Place Where You Live:

Kent Island, New Brunswick, Canada

We became connoisseurs of fog. We came to know its flavors, its changing moods. We felt it protected us, walled us in from the tides and the world beyond them. After all, we hadn’t come to live on a two-mile-long island for nothing. Isolation suited us – twenty-one students, a caretaker, and a handful of professors. Here we had everything we needed: our work, our oversized rubber boots, our tea for when it got really cold. Beyond all this was the fog. Beyond the fog was the Bay of Fundy, a boundless gray space where tides are among the most powerful on earth.

Day after day, the fog rolled in. As it crept toward us across the sunlit fields, we felt as if we were leaving the world.

The fog here on Kent Island, a biological field station run by Bowdoin College, has been studied since the 1940s, when Bob Cunningham installed a fantastical contraption he called a fogcatcher. He called himself a fogseeker. Long after his death, students continued to collect his data on Kent Island. We measured the temperature, the wind speed, the rainfall. Quantifying all this made the island feel real, less like a place we’d all dreamed up.

Still, it’s hard to believe that Kent Island is still out there somewhere, now that I have left it.

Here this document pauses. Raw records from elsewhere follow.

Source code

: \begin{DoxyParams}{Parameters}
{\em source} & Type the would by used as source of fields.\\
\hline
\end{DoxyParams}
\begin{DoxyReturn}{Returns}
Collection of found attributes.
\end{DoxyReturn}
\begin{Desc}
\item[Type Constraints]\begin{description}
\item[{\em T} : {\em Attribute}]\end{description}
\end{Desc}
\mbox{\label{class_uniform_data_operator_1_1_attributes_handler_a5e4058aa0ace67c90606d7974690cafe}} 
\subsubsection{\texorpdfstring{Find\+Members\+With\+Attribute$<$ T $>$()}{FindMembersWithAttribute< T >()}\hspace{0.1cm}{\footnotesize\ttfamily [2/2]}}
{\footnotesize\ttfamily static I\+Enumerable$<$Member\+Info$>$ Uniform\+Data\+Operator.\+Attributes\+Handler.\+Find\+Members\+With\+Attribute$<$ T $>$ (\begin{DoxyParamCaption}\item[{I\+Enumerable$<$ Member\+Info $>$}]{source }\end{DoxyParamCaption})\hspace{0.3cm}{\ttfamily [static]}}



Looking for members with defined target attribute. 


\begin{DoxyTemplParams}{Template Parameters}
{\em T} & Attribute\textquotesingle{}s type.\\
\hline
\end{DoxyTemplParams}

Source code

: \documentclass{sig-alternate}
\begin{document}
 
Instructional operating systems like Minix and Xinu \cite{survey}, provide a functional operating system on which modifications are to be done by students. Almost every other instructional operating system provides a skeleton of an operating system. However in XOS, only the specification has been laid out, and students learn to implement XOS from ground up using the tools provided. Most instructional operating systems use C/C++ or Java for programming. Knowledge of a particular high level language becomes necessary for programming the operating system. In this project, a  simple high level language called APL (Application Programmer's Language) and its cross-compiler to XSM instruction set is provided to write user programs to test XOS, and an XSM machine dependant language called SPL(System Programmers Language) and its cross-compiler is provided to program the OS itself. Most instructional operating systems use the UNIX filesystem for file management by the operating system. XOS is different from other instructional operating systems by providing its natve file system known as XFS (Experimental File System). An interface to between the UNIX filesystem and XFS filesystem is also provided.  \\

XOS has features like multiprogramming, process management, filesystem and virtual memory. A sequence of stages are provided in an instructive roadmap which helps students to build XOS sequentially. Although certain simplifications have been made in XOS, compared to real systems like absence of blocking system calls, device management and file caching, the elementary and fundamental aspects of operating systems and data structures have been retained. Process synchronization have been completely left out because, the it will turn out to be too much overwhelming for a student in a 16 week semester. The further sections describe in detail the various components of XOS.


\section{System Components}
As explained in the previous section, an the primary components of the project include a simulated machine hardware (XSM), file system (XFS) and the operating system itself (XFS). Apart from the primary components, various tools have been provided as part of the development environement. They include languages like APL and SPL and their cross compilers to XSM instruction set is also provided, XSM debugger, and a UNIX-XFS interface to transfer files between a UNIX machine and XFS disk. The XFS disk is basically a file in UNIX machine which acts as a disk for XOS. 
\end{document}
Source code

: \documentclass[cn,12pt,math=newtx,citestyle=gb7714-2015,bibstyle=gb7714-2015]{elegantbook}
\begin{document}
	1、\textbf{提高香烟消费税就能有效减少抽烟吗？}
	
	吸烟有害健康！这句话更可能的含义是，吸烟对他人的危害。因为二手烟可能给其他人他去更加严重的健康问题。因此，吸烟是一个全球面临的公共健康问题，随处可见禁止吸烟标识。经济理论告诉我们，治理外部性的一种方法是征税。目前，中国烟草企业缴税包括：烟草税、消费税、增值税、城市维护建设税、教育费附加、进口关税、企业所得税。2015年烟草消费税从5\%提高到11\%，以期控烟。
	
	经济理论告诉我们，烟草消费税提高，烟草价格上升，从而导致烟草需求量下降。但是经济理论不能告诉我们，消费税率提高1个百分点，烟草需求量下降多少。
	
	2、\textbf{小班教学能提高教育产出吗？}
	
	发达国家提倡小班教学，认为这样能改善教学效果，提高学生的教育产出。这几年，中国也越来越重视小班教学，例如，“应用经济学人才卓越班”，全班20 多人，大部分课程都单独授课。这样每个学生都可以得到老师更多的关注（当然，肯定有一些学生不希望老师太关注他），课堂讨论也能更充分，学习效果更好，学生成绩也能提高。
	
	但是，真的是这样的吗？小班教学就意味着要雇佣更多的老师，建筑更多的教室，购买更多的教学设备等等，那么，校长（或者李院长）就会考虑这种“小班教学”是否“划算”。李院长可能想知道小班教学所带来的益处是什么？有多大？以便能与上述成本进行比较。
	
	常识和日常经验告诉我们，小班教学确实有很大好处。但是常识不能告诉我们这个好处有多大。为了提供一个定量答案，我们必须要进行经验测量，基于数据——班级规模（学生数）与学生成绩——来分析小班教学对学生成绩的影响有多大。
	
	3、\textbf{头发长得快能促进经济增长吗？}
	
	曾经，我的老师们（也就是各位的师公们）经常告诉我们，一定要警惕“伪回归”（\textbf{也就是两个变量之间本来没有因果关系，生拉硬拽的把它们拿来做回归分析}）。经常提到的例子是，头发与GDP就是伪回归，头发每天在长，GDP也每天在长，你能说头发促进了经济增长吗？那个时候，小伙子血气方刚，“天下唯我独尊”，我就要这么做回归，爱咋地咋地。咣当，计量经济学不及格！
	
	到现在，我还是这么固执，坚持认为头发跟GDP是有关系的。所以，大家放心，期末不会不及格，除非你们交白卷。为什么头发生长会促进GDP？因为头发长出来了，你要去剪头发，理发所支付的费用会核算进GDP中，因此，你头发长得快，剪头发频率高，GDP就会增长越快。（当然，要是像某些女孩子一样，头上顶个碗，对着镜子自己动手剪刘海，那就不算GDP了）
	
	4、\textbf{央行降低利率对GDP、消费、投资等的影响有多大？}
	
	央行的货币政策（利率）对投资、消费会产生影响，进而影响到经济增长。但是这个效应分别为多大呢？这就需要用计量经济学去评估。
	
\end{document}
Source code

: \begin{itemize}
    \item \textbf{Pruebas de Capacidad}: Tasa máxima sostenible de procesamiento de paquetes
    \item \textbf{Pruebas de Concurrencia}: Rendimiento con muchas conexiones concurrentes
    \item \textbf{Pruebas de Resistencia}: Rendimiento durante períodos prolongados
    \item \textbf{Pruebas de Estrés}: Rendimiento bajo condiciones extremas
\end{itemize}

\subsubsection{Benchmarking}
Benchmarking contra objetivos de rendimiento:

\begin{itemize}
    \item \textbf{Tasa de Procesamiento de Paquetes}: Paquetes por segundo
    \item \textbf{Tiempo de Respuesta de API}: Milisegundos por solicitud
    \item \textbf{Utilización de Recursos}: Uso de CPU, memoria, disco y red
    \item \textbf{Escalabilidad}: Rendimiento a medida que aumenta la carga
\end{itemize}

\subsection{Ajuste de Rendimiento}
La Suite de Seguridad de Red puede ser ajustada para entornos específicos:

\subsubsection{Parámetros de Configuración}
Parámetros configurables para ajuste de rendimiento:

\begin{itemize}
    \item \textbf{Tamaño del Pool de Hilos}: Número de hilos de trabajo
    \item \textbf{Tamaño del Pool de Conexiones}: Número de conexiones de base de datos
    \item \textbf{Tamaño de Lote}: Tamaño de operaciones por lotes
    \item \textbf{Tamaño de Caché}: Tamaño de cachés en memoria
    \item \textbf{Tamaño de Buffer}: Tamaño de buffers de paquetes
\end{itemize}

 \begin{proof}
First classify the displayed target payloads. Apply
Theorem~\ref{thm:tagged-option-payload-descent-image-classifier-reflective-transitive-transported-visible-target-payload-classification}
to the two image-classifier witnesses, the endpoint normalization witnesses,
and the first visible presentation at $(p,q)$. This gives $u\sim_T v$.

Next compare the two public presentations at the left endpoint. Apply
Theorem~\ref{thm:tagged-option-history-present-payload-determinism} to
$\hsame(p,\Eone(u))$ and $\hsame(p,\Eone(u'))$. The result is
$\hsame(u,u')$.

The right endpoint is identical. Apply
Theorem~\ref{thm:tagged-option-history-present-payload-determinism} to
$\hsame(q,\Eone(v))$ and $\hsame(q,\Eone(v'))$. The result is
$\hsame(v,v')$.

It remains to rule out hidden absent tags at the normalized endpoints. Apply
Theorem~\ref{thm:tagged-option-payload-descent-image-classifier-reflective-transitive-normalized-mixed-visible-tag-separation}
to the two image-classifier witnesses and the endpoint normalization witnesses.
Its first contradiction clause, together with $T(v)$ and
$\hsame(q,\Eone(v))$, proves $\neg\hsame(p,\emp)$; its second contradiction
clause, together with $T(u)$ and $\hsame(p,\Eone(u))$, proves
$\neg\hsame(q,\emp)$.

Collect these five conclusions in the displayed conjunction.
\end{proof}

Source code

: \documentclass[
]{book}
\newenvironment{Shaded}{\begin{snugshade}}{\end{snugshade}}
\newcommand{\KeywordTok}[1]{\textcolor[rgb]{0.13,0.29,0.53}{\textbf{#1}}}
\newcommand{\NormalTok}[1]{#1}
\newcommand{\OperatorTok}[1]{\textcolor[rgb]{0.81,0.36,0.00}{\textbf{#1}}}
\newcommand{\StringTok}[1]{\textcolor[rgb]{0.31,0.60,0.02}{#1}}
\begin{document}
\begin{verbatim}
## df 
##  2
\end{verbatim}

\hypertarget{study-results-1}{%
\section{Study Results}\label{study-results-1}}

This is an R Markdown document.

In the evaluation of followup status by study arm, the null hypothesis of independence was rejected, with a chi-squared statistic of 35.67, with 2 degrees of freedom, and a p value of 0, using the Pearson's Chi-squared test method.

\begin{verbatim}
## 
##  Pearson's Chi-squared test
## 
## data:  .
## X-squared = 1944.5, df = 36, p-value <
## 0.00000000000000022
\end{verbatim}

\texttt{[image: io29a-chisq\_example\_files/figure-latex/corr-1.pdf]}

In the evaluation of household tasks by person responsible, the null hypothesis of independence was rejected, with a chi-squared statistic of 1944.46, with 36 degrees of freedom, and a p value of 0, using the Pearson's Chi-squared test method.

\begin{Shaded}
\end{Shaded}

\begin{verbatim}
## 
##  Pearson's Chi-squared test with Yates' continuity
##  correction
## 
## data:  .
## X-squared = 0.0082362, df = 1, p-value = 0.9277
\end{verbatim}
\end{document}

I imagine getting in the car and pointing myself toward that place, driving the length of Maine and into Canada, to the little run-down harbor where you catch the ferry; I imagine getting on and making for Grand Manan Island and standing on its eastern shore waiting for the second boat that takes you on to Kent. But maybe it would no longer be out there in the gray bay. Maybe there would be only the waves, the most powerful tides on earth, washing against the rockweed. Beyond them, nothing but fog.